# Merging two average values without multiplication

Consider I have two sequences of numbers: 1 and 2. I don't have these sequences exactly but I know their means and numbers of elements in them: mean1, mean2, count1, count2.

I need to calculate mean of both sequences together knowing only means and counts of those sequences separately. The obvious formula is: mean12 = (mean1 * count1 + mean2 * count2)/(count1 + count2).

What I want to know: is there a way to calculate mean12 without multiplying mean1 * count1 and mean2 * count2. The reason for this: for my task mean and count could be huge numbers and multiplication could cause overflow, so I want to know if there is another solution, which avoids multiplication of those huge numbers.

• If you're computing means in a computer program, you are probably working with floating-point numbers, which are much harder to overflow than your regular 32-bit signed integers.

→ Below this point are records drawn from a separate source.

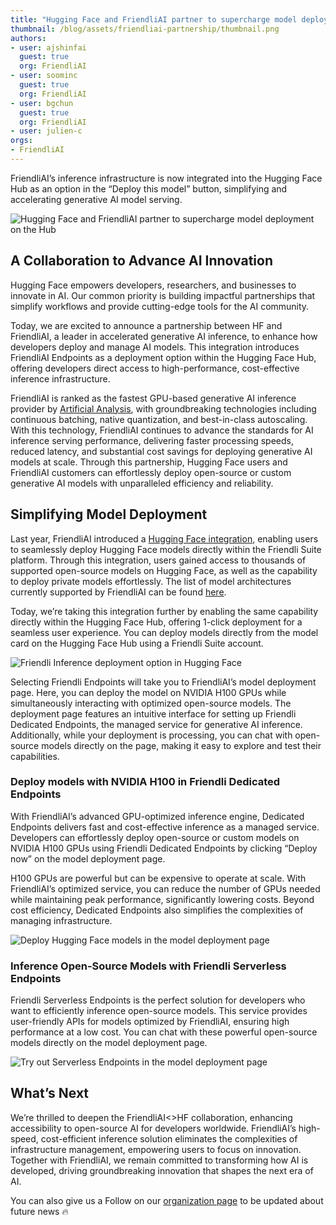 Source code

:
 ```yaml
---
title: "Hugging Face and FriendliAI partner to supercharge model deployment on the Hub"
thumbnail: /blog/assets/friendliai-partnership/thumbnail.png
authors:
- user: ajshinfai
  guest: true
  org: FriendliAI
- user: soominc
  guest: true
  org: FriendliAI
- user: bgchun
  guest: true
  org: FriendliAI
- user: julien-c
orgs:
- FriendliAI
---
```

FriendliAI’s inference infrastructure is now integrated into the Hugging Face Hub as an option in the “Deploy this model” button, simplifying and accelerating generative AI model serving.

![Hugging Face and FriendliAI partner to supercharge model deployment on the Hub](/blog/assets/friendliai-partnership/thumbnail.png)

## A Collaboration to Advance AI Innovation

Hugging Face empowers developers, researchers, and businesses to innovate in AI. Our common priority is building impactful partnerships that simplify workflows and provide cutting-edge tools for the AI community.

Today, we are excited to announce a partnership between HF and FriendliAI, a leader in accelerated generative AI inference, to enhance how developers deploy and manage AI models. This integration introduces FriendliAI Endpoints as a deployment option within the Hugging Face Hub, offering developers direct access to high-performance, cost-effective inference infrastructure.

FriendliAI is ranked as the fastest GPU-based generative AI inference provider by [Artificial Analysis](https://huggingface.co/ArtificialAnalysis), with groundbreaking technologies including continuous batching, native quantization, and best-in-class autoscaling. With this technology, FriendliAI continues to advance the standards for AI inference serving performance, delivering faster processing speeds, reduced latency, and substantial cost savings for deploying generative AI models at scale. Through this partnership, Hugging Face users and FriendliAI customers can effortlessly deploy open-source or custom generative AI models with unparalleled efficiency and reliability.

## Simplifying Model Deployment

Last year, FriendliAI introduced a [Hugging Face integration](https://friendli.ai/docs/guides/dedicated_endpoints/huggingface_tutorial), enabling users to seamlessly deploy Hugging Face models directly within the Friendli Suite platform. Through this integration, users gained access to thousands of supported open-source models on Hugging Face, as well as the capability to deploy private models effortlessly. The list of model architectures currently supported by FriendliAI can be found [here](https://friendli.ai/models).

Today, we’re taking this integration further by enabling the same capability directly within the Hugging Face Hub, offering 1-click deployment for a seamless user experience. You can deploy models directly from the model card on the Hugging Face Hub using a Friendli Suite account. 

![Friendli Inference deployment option in Hugging Face](https://huggingface.co/datasets/FriendliAI/documentation-images/resolve/main/friendliai-partnership/deployment-option.png)

Selecting Friendli Endpoints will take you to FriendliAI’s model deployment page. Here, you can deploy the model on NVIDIA H100 GPUs while simultaneously interacting with optimized open-source models. The deployment page features an intuitive interface for setting up Friendli Dedicated Endpoints, the managed service for generative AI inference. Additionally, while your deployment is processing, you can chat with open-source models directly on the page, making it easy to explore and test their capabilities.

### Deploy models with NVIDIA H100 in Friendli Dedicated Endpoints

With FriendliAI’s advanced GPU-optimized inference engine, Dedicated Endpoints delivers fast and cost-effective inference as a managed service. Developers can effortlessly deploy open-source or custom models on NVIDIA H100 GPUs using Friendli Dedicated Endpoints by clicking “Deploy now” on the model deployment page.

H100 GPUs are powerful but can be expensive to operate at scale. With FriendliAI’s optimized service, you can reduce the number of GPUs needed while maintaining peak performance, significantly lowering costs. Beyond cost efficiency, Dedicated Endpoints also simplifies the complexities of managing infrastructure. 

![Deploy Hugging Face models in the model deployment page](https://huggingface.co/datasets/FriendliAI/documentation-images/resolve/main/friendliai-partnership/deploy-model-status-fast.gif)

### Inference Open-Source Models with Friendli Serverless Endpoints
Friendli Serverless Endpoints is the perfect solution for developers who want to efficiently inference open-source models. This service provides user-friendly APIs for models optimized by FriendliAI, ensuring high performance at a low cost. You can chat with these powerful open-source models directly on the model deployment page.

![Try out Serverless Endpoints in the model deployment page](https://huggingface.co/datasets/FriendliAI/documentation-images/resolve/main/friendliai-partnership/deploy-model-surprise-me.gif)

## What’s Next
We’re thrilled to deepen the FriendliAI<>HF collaboration, enhancing accessibility to open-source AI for developers worldwide. FriendliAI’s high-speed, cost-efficient inference solution eliminates the complexities of infrastructure management, empowering users to focus on innovation. Together with FriendliAI, we remain committed to transforming how AI is developed, driving groundbreaking innovation that shapes the next era of AI.

You can also give us a Follow on our [organization page](https://huggingface.co/FriendliAI) to be updated about future news 🔥
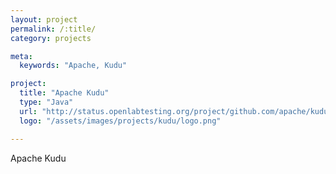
 ```yaml
---
layout: project
permalink: /:title/
category: projects

meta:
  keywords: "Apache, Kudu"

project:
  title: "Apache Kudu"
  type: "Java"
  url: "http://status.openlabtesting.org/project/github.com/apache/kudu"
  logo: "/assets/images/projects/kudu/logo.png"

---	
```

<p>Apache Kudu</p>
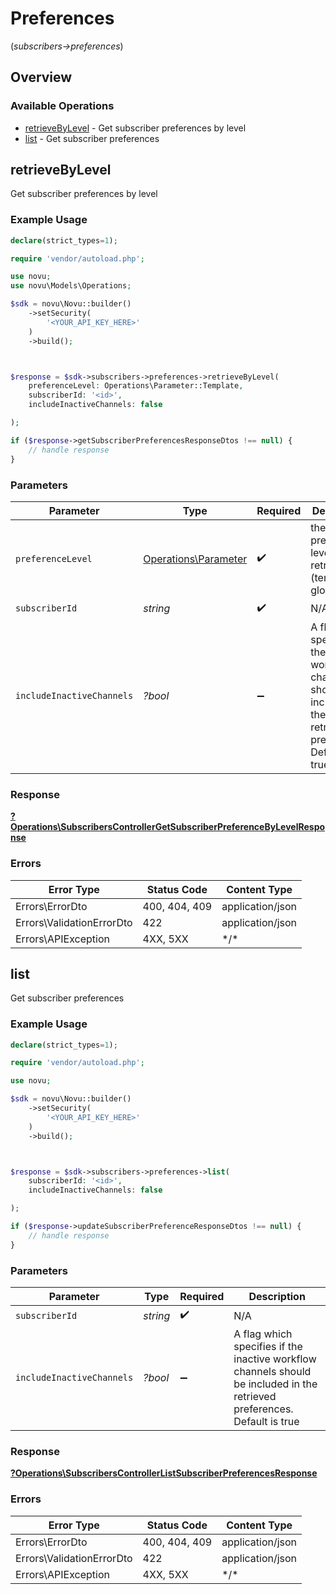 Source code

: # Preferences
(*subscribers->preferences*)

## Overview

### Available Operations

* [retrieveByLevel](#retrievebylevel) - Get subscriber preferences by level
* [list](#list) - Get subscriber preferences

## retrieveByLevel

Get subscriber preferences by level

### Example Usage

```php
declare(strict_types=1);

require 'vendor/autoload.php';

use novu;
use novu\Models\Operations;

$sdk = novu\Novu::builder()
    ->setSecurity(
        '<YOUR_API_KEY_HERE>'
    )
    ->build();



$response = $sdk->subscribers->preferences->retrieveByLevel(
    preferenceLevel: Operations\Parameter::Template,
    subscriberId: '<id>',
    includeInactiveChannels: false

);

if ($response->getSubscriberPreferencesResponseDtos !== null) {
    // handle response
}
```

### Parameters

| Parameter                                                                                                                 | Type                                                                                                                      | Required                                                                                                                  | Description                                                                                                               |
| ------------------------------------------------------------------------------------------------------------------------- | ------------------------------------------------------------------------------------------------------------------------- | ------------------------------------------------------------------------------------------------------------------------- | ------------------------------------------------------------------------------------------------------------------------- |
| `preferenceLevel`                                                                                                         | [Operations\Parameter](../../Models/Operations/Parameter.md)                                                              | :heavy_check_mark:                                                                                                        | the preferences level to be retrieved (template / global)                                                                 |
| `subscriberId`                                                                                                            | *string*                                                                                                                  | :heavy_check_mark:                                                                                                        | N/A                                                                                                                       |
| `includeInactiveChannels`                                                                                                 | *?bool*                                                                                                                   | :heavy_minus_sign:                                                                                                        | A flag which specifies if the inactive workflow channels should be included in the retrieved preferences. Default is true |

### Response

**[?Operations\SubscribersControllerGetSubscriberPreferenceByLevelResponse](../../Models/Operations/SubscribersControllerGetSubscriberPreferenceByLevelResponse.md)**

### Errors

| Error Type                | Status Code               | Content Type              |
| ------------------------- | ------------------------- | ------------------------- |
| Errors\ErrorDto           | 400, 404, 409             | application/json          |
| Errors\ValidationErrorDto | 422                       | application/json          |
| Errors\APIException       | 4XX, 5XX                  | \*/\*                     |

## list

Get subscriber preferences

### Example Usage

```php
declare(strict_types=1);

require 'vendor/autoload.php';

use novu;

$sdk = novu\Novu::builder()
    ->setSecurity(
        '<YOUR_API_KEY_HERE>'
    )
    ->build();



$response = $sdk->subscribers->preferences->list(
    subscriberId: '<id>',
    includeInactiveChannels: false

);

if ($response->updateSubscriberPreferenceResponseDtos !== null) {
    // handle response
}
```

### Parameters

| Parameter                                                                                                                 | Type                                                                                                                      | Required                                                                                                                  | Description                                                                                                               |
| ------------------------------------------------------------------------------------------------------------------------- | ------------------------------------------------------------------------------------------------------------------------- | ------------------------------------------------------------------------------------------------------------------------- | ------------------------------------------------------------------------------------------------------------------------- |
| `subscriberId`                                                                                                            | *string*                                                                                                                  | :heavy_check_mark:                                                                                                        | N/A                                                                                                                       |
| `includeInactiveChannels`                                                                                                 | *?bool*                                                                                                                   | :heavy_minus_sign:                                                                                                        | A flag which specifies if the inactive workflow channels should be included in the retrieved preferences. Default is true |

### Response

**[?Operations\SubscribersControllerListSubscriberPreferencesResponse](../../Models/Operations/SubscribersControllerListSubscriberPreferencesResponse.md)**

### Errors

| Error Type                | Status Code               | Content Type              |
| ------------------------- | ------------------------- | ------------------------- |
| Errors\ErrorDto           | 400, 404, 409             | application/json          |
| Errors\ValidationErrorDto | 422                       | application/json          |
| Errors\APIException       | 4XX, 5XX                  | \*/\*                     | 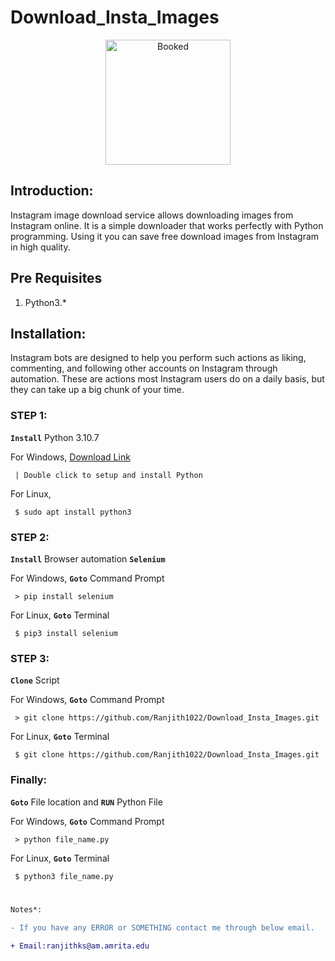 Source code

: # Download_Insta_Images


<p align="center">
  <img width="200" src="https://upload.wikimedia.org/wikipedia/commons/9/95/Instagram_logo_2022.svg" alt="Booked">
  </p>


## Introduction: 

  Instagram image download service allows downloading images from Instagram online. It is a simple downloader that works perfectly with Python programming. Using it you can save free download images from Instagram in high quality.

## Pre Requisites

1. Python3.*

 
## Installation:

  Instagram bots are designed to help you perform such actions as liking, commenting, and following other accounts on Instagram through automation. These are actions most Instagram users do on a daily basis, but they can take up a big chunk of your time.
  
### STEP 1:

  <strong>```Install```</strong> Python 3.10.7
  
  For Windows, <a href="https://www.python.org/ftp/python/3.10.7/python-3.10.7-amd64.exe" target="_blank">Download Link</a>
  
```
 | Double click to setup and install Python
```

 For Linux,
  
```
 $ sudo apt install python3
```

### STEP 2:

  <strong>```Install```</strong> Browser automation <strong>```Selenium```</strong>
  
  For Windows, <strong>```Goto```</strong> Command Prompt
  
```
 > pip install selenium
```

 For Linux, <strong>```Goto```</strong> Terminal
  
```
 $ pip3 install selenium
```

### STEP 3:

  <strong>```Clone```</strong> Script
  
  For Windows, <strong>```Goto```</strong> Command Prompt
  
```
 > git clone https://github.com/Ranjith1022/Download_Insta_Images.git
```

 For Linux, <strong>```Goto```</strong> Terminal
  
```
 $ git clone https://github.com/Ranjith1022/Download_Insta_Images.git
```

### Finally:


  <strong>```Goto```</strong> File location and <strong>```RUN```</strong> Python File
  
 For Windows, <strong>```Goto```</strong> Command Prompt
  
```
 > python file_name.py
```

 For Linux, <strong>```Goto```</strong> Terminal
  
```
 $ python3 file_name.py
```


#

```diff
Notes*:

- If you have any ERROR or SOMETHING contact me through below email.

+ Email:ranjithks@am.amrita.edu

```
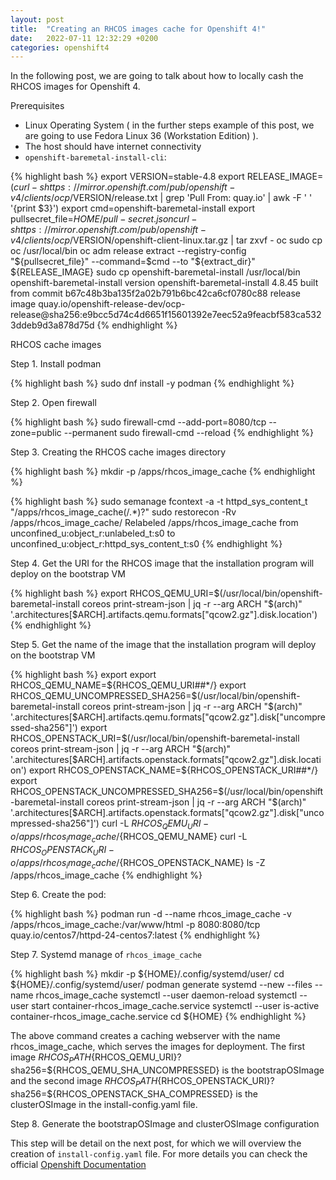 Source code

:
 ```yaml
---
layout: post
title:  "Creating an RHCOS images cache for Openshift 4!"
date:   2022-07-11 12:32:29 +0200
categories: openshift4
---
```

In the following post, we are going to talk about how to locally cash the RHCOS images for Openshift 4.

Prerequisites

- Linux Operating System ( in the further steps example of this post, we are going to use Fedora Linux 36 (Workstation Edition) ).
- The host should have internet connectivity
- `openshift-baremetal-install-cli`:

{% highlight bash %}
 export VERSION=stable-4.8
 export RELEASE_IMAGE=$(curl -s https://mirror.openshift.com/pub/openshift-v4/clients/ocp/$VERSION/release.txt | grep 'Pull From: quay.io' | awk -F ' ' '{print $3}')
 export cmd=openshift-baremetal-install
 export pullsecret_file=${HOME}/pull-secret.json
 curl -s https://mirror.openshift.com/pub/openshift-v4/clients/ocp/$VERSION/openshift-client-linux.tar.gz | tar zxvf - oc
 sudo cp oc /usr/local/bin
 oc adm release extract --registry-config "${pullsecret_file}" --command=$cmd --to "${extract_dir}" ${RELEASE_IMAGE}
 sudo cp openshift-baremetal-install /usr/local/bin
 openshift-baremetal-install version
openshift-baremetal-install 4.8.45
built from commit b67c48b3ba135f2a02b791b6bc42ca6cf0780c88
release image quay.io/openshift-release-dev/ocp-release@sha256:e9bcc5d74c4d6651f15601392e7eec52a9feacbf583ca5323ddeb9d3a878d75d
{% endhighlight %}


RHCOS cache images

Step 1. Install podman

{% highlight bash %}
 sudo dnf install -y podman
{% endhighlight %}

Step 2. Open firewall

{% highlight bash %}
 sudo firewall-cmd --add-port=8080/tcp --zone=public --permanent
 sudo firewall-cmd --reload
{% endhighlight %}

Step 3. Creating the RHCOS cache images directory

{% highlight bash %}
 mkdir -p /apps/rhcos_image_cache
{% endhighlight %}

{% highlight bash %}
 sudo semanage fcontext -a -t httpd_sys_content_t "/apps/rhcos_image_cache(/.*)?"
 sudo restorecon -Rv /apps/rhcos_image_cache/
 Relabeled /apps/rhcos_image_cache from unconfined_u:object_r:unlabeled_t:s0 to unconfined_u:object_r:httpd_sys_content_t:s0
{% endhighlight %}

Step 4. Get the URI for the RHCOS image that the installation program will deploy on the bootstrap VM

{% highlight bash %}
 export RHCOS_QEMU_URI=$(/usr/local/bin/openshift-baremetal-install coreos print-stream-json | jq -r --arg ARCH "$(arch)" '.architectures[$ARCH].artifacts.qemu.formats["qcow2.gz"].disk.location')
{% endhighlight %}

Step 5. Get the name of the image that the installation program will deploy on the bootstrap VM

{% highlight bash %}
 export export RHCOS_QEMU_NAME=${RHCOS_QEMU_URI##*/}
 export RHCOS_QEMU_UNCOMPRESSED_SHA256=$(/usr/local/bin/openshift-baremetal-install coreos print-stream-json | jq -r --arg ARCH "$(arch)" '.architectures[$ARCH].artifacts.qemu.formats["qcow2.gz"].disk["uncompressed-sha256"]')
 export RHCOS_OPENSTACK_URI=$(/usr/local/bin/openshift-baremetal-install coreos print-stream-json | jq -r --arg ARCH "$(arch)" '.architectures[$ARCH].artifacts.openstack.formats["qcow2.gz"].disk.location')
 export RHCOS_OPENSTACK_NAME=${RHCOS_OPENSTACK_URI##*/}
 export RHCOS_OPENSTACK_UNCOMPRESSED_SHA256=$(/usr/local/bin/openshift-baremetal-install coreos print-stream-json | jq -r --arg ARCH "$(arch)" '.architectures[$ARCH].artifacts.openstack.formats["qcow2.gz"].disk["uncompressed-sha256"]')
 curl -L ${RHCOS_QEMU_URI} -o /apps/rhcos_image_cache/${RHCOS_QEMU_NAME}
 curl -L ${RHCOS_OPENSTACK_URI} -o /apps/rhcos_image_cache/${RHCOS_OPENSTACK_NAME}
 ls -Z /apps/rhcos_image_cache
{% endhighlight %}

Step 6. Create the pod:

{% highlight bash %}
 podman run -d --name rhcos_image_cache -v /apps/rhcos_image_cache:/var/www/html -p 8080:8080/tcp quay.io/centos7/httpd-24-centos7:latest
{% endhighlight %}

Step 7. Systemd manage of `rhcos_image_cache`

{% highlight bash %}
 mkdir -p ${HOME}/.config/systemd/user/
 cd ${HOME}/.config/systemd/user/
 podman generate systemd --new --files --name rhcos_image_cache
 systemctl --user daemon-reload
 systemctl --user start container-rhcos_image_cache.service
 systemctl --user is-active container-rhcos_image_cache.service
 cd ${HOME}
{% endhighlight %}

The above command creates a caching webserver with the name rhcos_image_cache, which serves the images for deployment. The first image ${RHCOS_PATH}${RHCOS_QEMU_URI}?sha256=${RHCOS_QEMU_SHA_UNCOMPRESSED} is the bootstrapOSImage and the second image ${RHCOS_PATH}${RHCOS_OPENSTACK_URI}?sha256=${RHCOS_OPENSTACK_SHA_COMPRESSED} is the clusterOSImage in the install-config.yaml file.

Step 8. Generate the bootstrapOSImage and clusterOSImage configuration

This step will be detail on the next post, for which we will overview the creation of `install-config.yaml` file.
For more details you can check the official [Openshift Documentation][openshift-doc]

[openshift-doc]: https://docs.openshift.com/container-platform/4.9/installing/installing_bare_metal_ipi/ipi-install-installation-workflow.html
[openshift-cli-linux]:   https://access.redhat.com/downloads/content/290
[openshift-pull-secret]: https://console.redhat.com/openshift/install/pull-secret
[podman-doc]: https://podman.io/getting-started/installation
[offline-registry]: https://midu16.github.io/openshift4/2022/07/09/offline-registry.html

Sep 24 at 19:16

How about $$\text{mean}1 \times \frac{\text{count}1}{\text{count}1+\text{count}2} + \text{mean}2 \times \frac{\text{count}2}{\text{count}1+\text{count}2}$$
This way you're only ever multiplying by a number between $$0$$ and $$1$$.
• If this is supposed to be implemented in a computer program, make sure you aren't performing integer division, otherwise $\frac{count1}{count1+count2}$ will likely evaluate to zero. Sep 24 at 19:15
$$\dfrac{\dfrac{mean_1}{count_2}+\dfrac{mean_2}{count_1}}{\dfrac{1}{count_2}+\dfrac{1}{count_1}}$$